Que a paz do Senhor esteja com vocês, meus queridos amigos!
Venho até vocês para encorajá-los a seguir o bom caminho.
Deus concedeu a missão de vir esclarecê-los aos pobres Espíritos
que outrora habitaram a Terra. Bendito seja Ele pela graça que nos dá de
podermos ajudar o adiantamento de vocês. Que o Espírito Santo me ilumine e me
ajude a tornar minha palavra compreensível, e me conceda a graça de pô-la ao
alcance de todos. Todos vocês, encarnados, que estão sob prova e procuram a
luz, que a Vontade de Deus me ajude a fazê-la brilhar ante seus olhos!
A humildade é uma virtude muito esquecida, entre vocês. Os
grandes exemplos que lhes foram dados são bem pouco seguidos. E, no entanto,
sem humildade, vocês podem ser caridosos com seu próximo? Oh, não, porque esse
sentimento nivela os homens, ele diz-lhes que são irmãos, que se devem ajudar
mutuamente, e leva-os ao bem. Sem a humildade, vocês enfeitam-se de virtudes
que não possuem, como se usassem um vestuário para ocultar as deformidades do
seu corpo. Lembrem-se d'Aquele que nos salvou; lembrem-se da sua humildade que
o fez tão grande e o elevou acima de todos os profetas.
O orgulho é o terrível adversário da humildade. Se o Cristo
prometeu o Reino dos Céus aos mais pobres, é porque os grandes da Terra imaginam
que os títulos e as riquezas são a recompensa de seus méritos, e que a sua
essência é mais pura que a do pobre. Creem que essas coisas lhes são devidas, e
por isso, quando Deus as retira, acusam-no de injustiça. Oh, zombaria e
cegueira! Deus distingue vocês pelos corpos? O envoltório do pobre não é da
mesma essência que o do rico? O Criador terá feito duas espécies de homens?
Tudo aquilo que Deus faz é grande e sábio. Não lhe atribuam jamais as ideias
concebidas por seus cérebros orgulhosos.
Oh, rico, enquanto você dorme em seus aposentos dourados, ao
abrigo do frio, não sabe que milhares de irmãos seus, que valem tanto quanto você,
jazem sobre a palha?
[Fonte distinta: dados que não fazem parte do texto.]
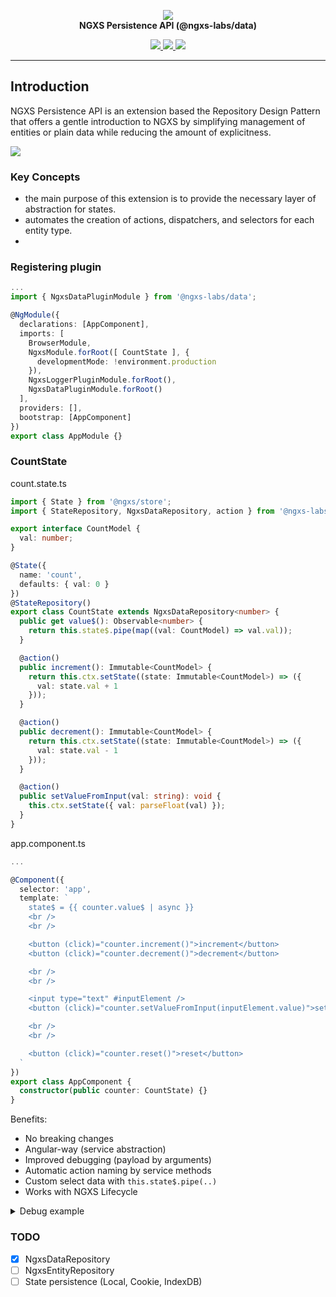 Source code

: <p align="center">
  <img src="https://raw.githubusercontent.com/ngxs/store/master/docs/assets/logo.png">
  <br />
  <b>NGXS Persistence API (@ngxs-labs/data)</b>
  <br />
</p>
  
<p align="center">
  
  <a href="https://travis-ci.org/ngxs-labs/data">
    <img src="https://travis-ci.org/ngxs-labs/data.svg?branch=master" />
  </a>
  <a href="https://badge.fury.io/js/%40ngxs-labs%2Fdata">
    <img src="https://badge.fury.io/js/%40ngxs-labs%2Fdata.svg" />
  </a>
  <a href="https://npm-stat.com/charts.html?package=%40ngxs-labs%2Fdata&from=2019-09-01">
    <img src="https://img.shields.io/npm/dt/@ngxs-labs/data.svg" />
  </a>
</p>

---

## Introduction

NGXS Persistence API is an extension based the Repository Design Pattern that offers a gentle introduction to NGXS by simplifying management of entities or plain data while reducing the amount of explicitness.

![](https://habrastorage.org/webt/jd/t4/wo/jdt4woihu-chhiwlqqd4eogpelu.png)

### Key Concepts

- the main purpose of this extension is to provide the necessary layer of abstraction for states.
- automates the creation of actions, dispatchers, and selectors for each entity type.
-

### Registering plugin

```ts
...
import { NgxsDataPluginModule } from '@ngxs-labs/data';

@NgModule({
  declarations: [AppComponent],
  imports: [
    BrowserModule,
    NgxsModule.forRoot([ CountState ], {
      developmentMode: !environment.production
    }),
    NgxsLoggerPluginModule.forRoot(),
    NgxsDataPluginModule.forRoot()
  ],
  providers: [],
  bootstrap: [AppComponent]
})
export class AppModule {}
```

### CountState

count.state.ts

```ts
import { State } from '@ngxs/store';
import { StateRepository, NgxsDataRepository, action } from '@ngxs-labs/data';

export interface CountModel {
  val: number;
}

@State({
  name: 'count',
  defaults: { val: 0 }
})
@StateRepository()
export class CountState extends NgxsDataRepository<number> {
  public get value$(): Observable<number> {
    return this.state$.pipe(map((val: CountModel) => val.val));
  }

  @action()
  public increment(): Immutable<CountModel> {
    return this.ctx.setState((state: Immutable<CountModel>) => ({
      val: state.val + 1
    }));
  }

  @action()
  public decrement(): Immutable<CountModel> {
    return this.ctx.setState((state: Immutable<CountModel>) => ({
      val: state.val - 1
    }));
  }

  @action()
  public setValueFromInput(val: string): void {
    this.ctx.setState({ val: parseFloat(val) });
  }
}
```

app.component.ts

```ts
...

@Component({
  selector: 'app',
  template: `
    state$ = {{ counter.value$ | async }}
    <br />
    <br />

    <button (click)="counter.increment()">increment</button>
    <button (click)="counter.decrement()">decrement</button>

    <br />
    <br />

    <input type="text" #inputElement />
    <button (click)="counter.setValueFromInput(inputElement.value)">setValueFromInput</button>

    <br />
    <br />

    <button (click)="counter.reset()">reset</button>
  `
})
export class AppComponent {
  constructor(public counter: CountState) {}
}
```

Benefits:

- No breaking changes
- Angular-way (service abstraction)
- Improved debugging (payload by arguments)
- Automatic action naming by service methods
- Custom select data with `this.state$.pipe(..)`
- Works with NGXS Lifecycle

<details>
<summary>Debug example</summary>
<div><br>
  
![](https://habrastorage.org/webt/hg/gz/92/hggz92co_9mvmk8rfqkxfud0bq8.png)

![](https://habrastorage.org/webt/60/7v/ja/607vja_6rkbxsnlfidusmv3263u.png)

<br>
</div>

</details>

### TODO

- [x] NgxsDataRepository<T>
- [ ] NgxsEntityRepository<T>
- [ ] State persistence (Local, Cookie, IndexDB)
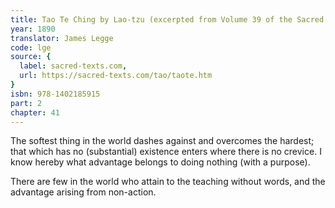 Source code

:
```yaml
---
title: Tao Te Ching by Lao-tzu (excerpted from Volume 39 of the Sacred Books of the East.)
year: 1890
translator: James Legge
code: lge
source: {
  label: sacred-texts.com,
  url: https://sacred-texts.com/tao/taote.htm
}
isbn: 978-1402185915
part: 2
chapter: 41
---
```

The softest thing in the world dashes against and overcomes the hardest; that which has no (substantial) existence enters where there is no crevice. I know hereby what advantage belongs to doing nothing (with a purpose). 

There are few in the world who attain to the teaching without words, and the advantage arising from non-action. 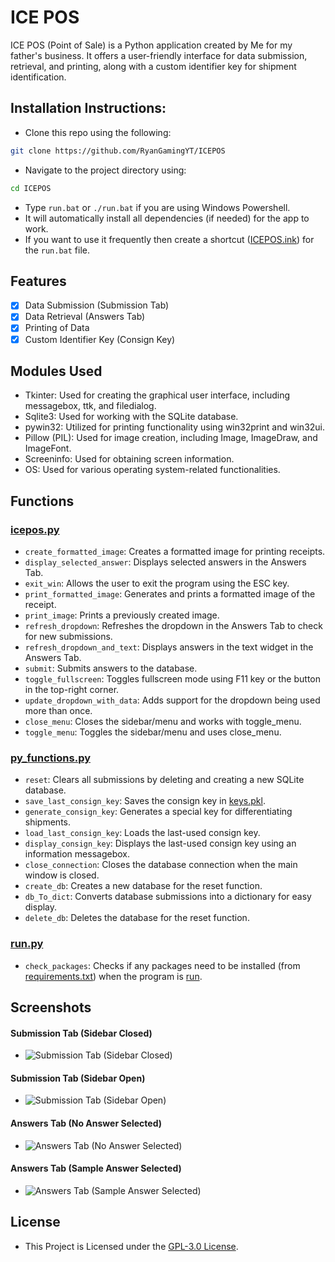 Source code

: # ICE POS

ICE POS (Point of Sale) is a Python application created by Me for my father's business. It offers a user-friendly 
interface for data submission, retrieval, and printing, along with a custom identifier key for shipment identification.

## Installation Instructions:
- Clone this repo using the following:
```bash
git clone https://github.com/RyanGamingYT/ICEPOS
```
- Navigate to the project directory using:
```bash
cd ICEPOS
```
- Type `run.bat` or `./run.bat` if you are using Windows Powershell.
- It will automatically install all dependencies (if needed) for the app to work.
- If you want to use it frequently then create a shortcut ([ICEPOS.ink](ICE%20POS.lnk)) for the `run.bat` file. 

## Features

- [x] Data Submission (Submission Tab)
- [x] Data Retrieval (Answers Tab)
- [x] Printing of Data
- [x] Custom Identifier Key (Consign Key)

## Modules Used

- Tkinter: Used for creating the graphical user interface, including messagebox, ttk, and filedialog.
- Sqlite3: Used for working with the SQLite database.
- pywin32: Utilized for printing functionality using win32print and win32ui.
- Pillow (PIL): Used for image creation, including Image, ImageDraw, and ImageFont.
- Screeninfo: Used for obtaining screen information.
- OS: Used for various operating system-related functionalities.

## Functions

### [icepos.py](scripts/icepos.py)


- `create_formatted_image`: Creates a formatted image for printing receipts.
- `display_selected_answer`: Displays selected answers in the Answers Tab.
- `exit_win`: Allows the user to exit the program using the ESC key.
- `print_formatted_image`: Generates and prints a formatted image of the receipt.
- `print_image`: Prints a previously created image.
- `refresh_dropdown`: Refreshes the dropdown in the Answers Tab to check for new submissions.
- `refresh_dropdown_and_text`: Displays answers in the text widget in the Answers Tab.
- `submit`: Submits answers to the database.
- `toggle_fullscreen`: Toggles fullscreen mode using F11 key or the button in the top-right corner.
- `update_dropdown_with_data`: Adds support for the dropdown being used more than once.
- `close_menu`: Closes the sidebar/menu and works with toggle_menu.
- `toggle_menu`: Toggles the sidebar/menu and uses close_menu.


### [py_functions.py](scripts/py_functions.py)


- `reset`: Clears all submissions by deleting and creating a new SQLite database.
- `save_last_consign_key`: Saves the consign key in [keys.pkl](other/keys.pkl).
- `generate_consign_key`: Generates a special key for differentiating shipments.
- `load_last_consign_key`: Loads the last-used consign key.
- `display_consign_key`: Displays the last-used consign key using an information messagebox.
- `close_connection`: Closes the database connection when the main window is closed.
- `create_db`: Creates a new database for the reset function.
- `db_To_dict`: Converts database submissions into a dictionary for easy display.
- `delete_db`: Deletes the database for the reset function.


### [run.py](scripts/run.py)


- `check_packages`: Checks if any packages need to be installed (from [requirements.txt](other/requirements.txt)) when the 
  program is [run](run.bat). 


## Screenshots
#### Submission Tab (Sidebar Closed)
- ![Submission Tab (Sidebar Closed)](https://github.com/RyanGamingYT/ICEPOS/blob/master/media/screenshots/Submission%20Tab%20(Sidebar%20Closed).JPG)
#### Submission Tab (Sidebar Open)
- ![Submission Tab (Sidebar Open)](https://github.com/RyanGamingYT/ICEPOS/blob/master/media/screenshots/Submission%20Tab%20(Sidebar%20Open).JPG)
#### Answers Tab (No Answer Selected)
- ![Answers Tab (No Answer Selected)](https://github.com/RyanGamingYT/ICEPOS/blob/master/media/screenshots/Answers%20Tab%20(No%20Answer%20Selected).JPG)
#### Answers Tab (Sample Answer Selected)
- ![Answers Tab (Sample Answer Selected)](https://github.com/RyanGamingYT/ICEPOS/blob/master/media/screenshots/Answers%20Tab%20(Sample%20Answer%20Selected).JPG)

## License
- This Project is Licensed under the [GPL-3.0 License](LICENSE.txt).
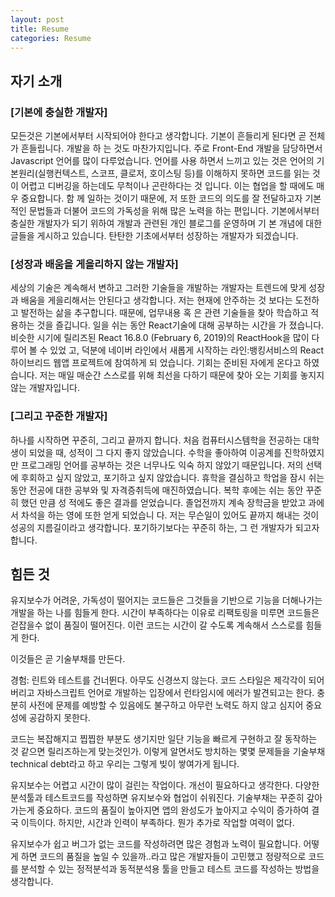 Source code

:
 ```yaml
---
layout: post
title: Resume
categories: Resume
---
```



## 자기 소개
### [기본에 충실한 개발자]
모든것은 기본에서부터 시작되어야 한다고 생각합니다. 기본이 흔들리게 된다면 곧 전체가 흔들립니다. 개발을 하 는 것도 마찬가지입니다. 주로 Front-End 개발을 담당하면서 Javascript 언어를 많이 다루었습니다. 언어를 사용 하면서 느끼고 있는 것은 언어의 기본원리(실행컨텍스트, 스코프, 클로저, 호이스팅 등)를 이해하지 못하면 코드를 읽는 것이 어렵고 디버깅을 하는데도 무척이나 곤란하다는 것 입니다. 이는 협업을 할 때에도 매우 중요합니다. 함 께 일하는 것이기 때문에, 저 또한 코드의 의도를 잘 전달하고자 기본적인 문법들과 더불어 코드의 가독성을 위해 많은 노력을 하는 편입니다. 기본에서부터 충실한 개발자가 되기 위하여 개발과 관련된 개인 블로그를 운영하며 기 본 개념에 대한 글들을 게시하고 있습니다. 탄탄한 기초에서부터 성장하는 개발자가 되겠습니다.


### [성장과 배움을 게을리하지 않는 개발자]
세상의 기술은 계속해서 변하고 그러한 기술들을 개발하는 개발자는 트렌드에 맞게 성장과 배움을 게을리해서는 안된다고 생각합니다. 저는 현재에 안주하는 것 보다는 도전하고 발전하는 삶을 추구합니다. 때문에, 업무내용 혹 은 관련 기술들을 찾아 학습하고 적용하는 것을 즐깁니다. 일을 쉬는 동안 React기술에 대해 공부하는 시간을 가 졌습니다. 비슷한 시기에 릴리즈된 React 16.8.0 (February 6, 2019)의 ReactHook을 많이 다루어 볼 수 있었 고, 덕분에 네이버 라인에서 새롭게 시작하는 라인:뱅킹서비스의 React 하이브리드 웹앱 프로젝트에 참여하게 되 었습니다. 기회는 준비된 자에게 온다고 하였습니다. 저는 매일 매순간 스스로를 위해 최선을 다하기 때문에 찾아 오는 기회를 놓지지 않는 개발자입니다.

### [그리고 꾸준한 개발자]
하나를 시작하면 꾸준히, 그리고 끝까지 합니다. 처음 컴퓨터시스템학을 전공하는 대학생이 되었을 때, 성적이 그 다지 좋지 않았습니다. 수학을 좋아하여 이공계를 진학하였지만 프로그래밍 언어를 공부하는 것은 너무나도 익숙 하지 않았기 때문입니다. 저의 선택에 후회하고 싶지 않았고, 포기하고 싶지 않았습니다. 휴학을 결심하고 학업을 잠시 쉬는 동안 전공에 대한 공부와 및 자격증취득에 매진하였습니다. 복학 후에는 쉬는 동안 꾸준히 했던 만큼 성 적에도 좋은 결과를 얻었습니다. 졸업전까지 계속 장학금을 받았고 과에서 차석을 하는 영에 또한 얻게 되었습니 다. 저는 무슨일이 있어도 끝까지 해내는 것이 성공의 지름길이라고 생각합니다. 포기하기보다는 꾸준히 하는, 그 런 개발자가 되고자 합니다.




## 힘든 것
유지보수가 어려운, 가독성이 떨어지는 코드들은 그것들을 기반으로 기능을 더해나가는 개발을 하는 나를 힘들게 한다. 시간이 부족하다는 이유로 리팩토링을 미루면 코드들은 걷잡을수 없이 품질이 떨어진다. 이런 코드는 시간이 갈 수도록 계속해서 스스로를 힘들게 한다. 

이것들은 곧 기술부채를 만든다.

경험: 린트와 테스트를 건너뛴다. 아무도 신경쓰지 않는다. 코드 스타일은 제각각이 되어 버리고 자바스크립트 언어로 개발하는 입장에서 런타임시에 에러가 발견되고는 한다. 충분히 사전에 문제를 예방할 수 있음에도 불구하고 아무런 노력도 하지 않고 심지어 중요성에 공감하지 못한다. 

코드는 복잡해지고 찝찝한 부분도 생기지만 일단 기능을 빠르게 구현하고 잘 동작하는 것 같으면 릴리즈하는게 맞는것인가. 이렇게 알면서도 방치하는 몇몇 문제들을 기술부채technical debt라고 하고 우리는 그렇게 빚이 쌓여가게 됩니다. 

유지보수는 어렵고 시간이 많이 걸린는 작업이다. 개선이 필요하다고 생각한다. 다양한 분석툴과 테스트코드를 작성하면 유지보수와 협업이 쉬워진다. 기술부채는 꾸준히 갚아가는게 중요하다. 코드의 품질이 높아지면 앱의 완성도가 높아지고 수익이 증가하여 결국 이득이다. 하지만, 시간과 인력이 부족하다. 뭔가 추가로 작업할 여력이 없다.

유지보수가 쉽고 버그가 없는 코드를 작성하려면 많은 경험과 노력이 필요합니다. 어떻게 하면 코드의 품질을 높일 수 있을까..라고 많은 개발자들이 고민했고 정량적으로 코드를 분석할 수 있는 정적분석과 동적분석용 툴을 만들고 테스트 코드를 작성하는 방법을 생각합니다.
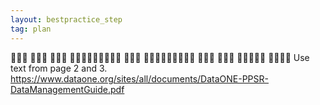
 ```yaml
---
layout: bestpractice_step
tag: plan
---
```

􏰣􏰁􏰏 􏰐􏰈􏰂 􏰂􏰗􏰓 􏰏􏰍􏰐􏰌􏰓􏰖􏰖􏰓􏰖 􏰁􏰑􏰥 􏰍􏰓􏰖􏰐􏰈􏰍􏰌􏰓􏰖 􏰦􏰐􏰍 􏰂􏰗􏰓 􏰓􏰑􏰎􏰍􏰓 􏰥􏰁􏰂􏰁 Use text from page 2 and 3. https://www.dataone.org/sites/all/documents/DataONE-PPSR-DataManagementGuide.pdf
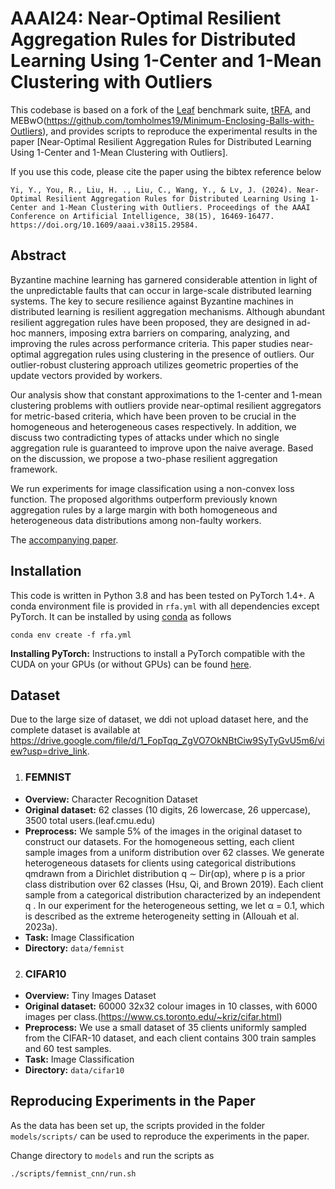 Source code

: # AAAI24: Near-Optimal Resilient Aggregation Rules for Distributed Learning Using 1-Center and 1-Mean Clustering with Outliers

This codebase is based on a fork of the [Leaf](leaf.cmu.edu) benchmark suite, [tRFA](https://github.com/krishnap25/tRFA), and MEBwO(https://github.com/tomholmes19/Minimum-Enclosing-Balls-with-Outliers), and provides scripts to reproduce the experimental results in the paper [Near-Optimal Resilient Aggregation Rules for Distributed 
Learning Using 1-Center and 1-Mean Clustering with Outliers].

If you use this code, please cite the paper using the bibtex reference below

```
Yi, Y., You, R., Liu, H. ., Liu, C., Wang, Y., & Lv, J. (2024). Near-Optimal Resilient Aggregation Rules for Distributed Learning Using 1-Center and 1-Mean Clustering with Outliers. Proceedings of the AAAI Conference on Artificial Intelligence, 38(15), 16469-16477. https://doi.org/10.1609/aaai.v38i15.29584.
```

Abstract
-----------------
Byzantine machine learning has garnered considerable attention in light of the unpredictable faults that can occur in large-scale distributed learning systems. The key to secure resilience against Byzantine machines in distributed learning is resilient aggregation mechanisms. Although abundant resilient aggregation rules have been proposed, they are designed in ad-hoc manners, imposing extra barriers on comparing, analyzing, and improving the rules across performance criteria. This paper studies near-optimal aggregation rules using clustering in the presence of outliers. Our outlier-robust clustering approach utilizes geometric properties of the update vectors provided by workers. 

Our analysis show that constant approximations to the 1-center and 1-mean clustering problems with outliers provide near-optimal resilient aggregators for metric-based criteria, which have been proven to be crucial in the homogeneous and heterogeneous cases respectively. In addition, we discuss two contradicting types of attacks under which no single aggregation rule is guaranteed to improve upon the naive average. Based on the discussion, we propose a two-phase resilient aggregation framework. 

We run experiments for image classification using a non-convex loss function. The proposed algorithms outperform previously known aggregation rules by a large margin with both homogeneous and heterogeneous data distributions among non-faulty workers.

The [accompanying paper](place_holder).


Installation                                                                                                                   
-----------------
This code is written in Python 3.8
and has been tested on PyTorch 1.4+.
A conda environment file is provided in `rfa.yml` with all dependencies except PyTorch. 
It can be installed by using [conda](https://docs.conda.io/projects/conda/en/latest/user-guide/tasks/manage-environments.html#creating-an-environment-from-an-environment-yml-file)
as follows

```
conda env create -f rfa.yml 
```

**Installing PyTorch:** Instructions to install a PyTorch compatible with the CUDA on your GPUs (or without GPUs) can be found [here](https://pytorch.org/get-started/locally/).


Dataset
-----------
Due to the large size of dataset, we ddi not upload dataset here, and the complete dataset is available at 
https://drive.google.com/file/d/1_FopTqq_ZgVO7OkNBtCiw9SyTyGvU5m6/view?usp=drive_link.
1. ### FEMNIST 

  * **Overview:** Character Recognition Dataset
  * **Original dataset:** 62 classes (10 digits, 26 lowercase, 26 uppercase), 3500 total users.(leaf.cmu.edu)
  * **Preprocess:** We sample 5% of the images in the original dataset to construct our datasets. For the homogeneous setting, each client sample images from a uniform distribution over 62 classes.   We generate heterogeneous datasets for clients using categorical distributions qmdrawn from a Dirichlet distribution q ∼ Dir(αp), where p is a prior class distribution over 62 classes (Hsu, Qi, and Brown 2019). Each client sample from a categorical distribution characterized by an independent q . In our experiment for the heterogeneous setting, we let α = 0.1, which is described as the extreme heterogeneity setting in (Allouah et al. 2023a).
  * **Task:** Image Classification
  * **Directory:** ```data/femnist``` 

2. ### CIFAR10

  * **Overview:** Tiny Images Dataset
  * **Original dataset:** 60000 32x32 colour images in 10 classes, with 6000 images per class.(https://www.cs.toronto.edu/~kriz/cifar.html)
  * **Preprocess:** We use a small dataset of 35 clients uniformly sampled from the CIFAR-10 dataset, and each client contains 300 train samples and 60 test samples.
  * **Task:** Image Classification
  * **Directory:** ```data/cifar10``` 


Reproducing Experiments in the Paper
-------------------------------------

As the data has been set up, the scripts provided in the folder ```models/scripts/``` can be used 
to reproduce the experiments in the paper.

Change directory to ```models``` and run the scripts as 
```
./scripts/femnist_cnn/run.sh  
```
O infeliz faminto não é seu igual? A essa palavra, bem sei
que seu orgulho se revolta. Concordará em dar-lhe uma esmola; mas jamais, em apertar-lhe
fraternalmente a mão. “O quê! dirá, eu nascido dum sangue nobre, grande da
Terra, ser igual a esse miserável esfarrapado? Vã utopia de pretensos filósofos!
Se fôssemos iguais, por que Deus o teria colocado tão baixo e a mim tão alto?”
É verdade que suas roupas não são nada iguais, mas se ambos se despissem, qual
a diferença que haveria entre vocês? A nobreza do sangue, dirá. Mas a Química ainda
não encontrou diferenças entre o sangue do nobre e o do plebeu, entre o do
senhor e do escravo. Quem lhe garante que você também não foi miserável e
infeliz como ele? Que não tenha também pedido esmola? Que não a pedirá um dia a
esse mesmo que hoje despreza? As riquezas são eternas? Elas não acabam com o
corpo, invólucro perecível de seu Espírito? Oh, volte-se humildemente sobre si
próprio! Lance enfim os olhos sobre a realidade das coisas desse mundo, sobre o
que faz a grandeza e a humilhação no outro; lembre-se de que morte não o poupará
mais do que aos outros; que seus títulos não o preservarão dela; que ela o pode
ferir amanhã, hoje, dentro de uma hora; e se você ainda enterra-se no seu orgulho, oh! quanto então, eu o
lamento, pois será digno de piedade!
Orgulhosos! Que vocês foram, antes de serem nobres e poderosos?
Talvez vocês fossem menores que o último de seus criados. Curvem, portanto, suas
frontes altivas, que Deus pode rebaixar, no momento mesmo em que as elevam mais
alto. Todos os homens são iguais na balança divina; as virtudes somente os
distinguem aos olhos de Deus. Todos os Espíritos são da mesma essência, e todos
os corpos foram feitos da mesma massa. Seus títulos e seus nomes em nada a
modificam; eles ficam no túmulo; não são eles que dão a felicidade prometida aos
eleitos; a caridade e a humildade são os seus títulos de nobreza.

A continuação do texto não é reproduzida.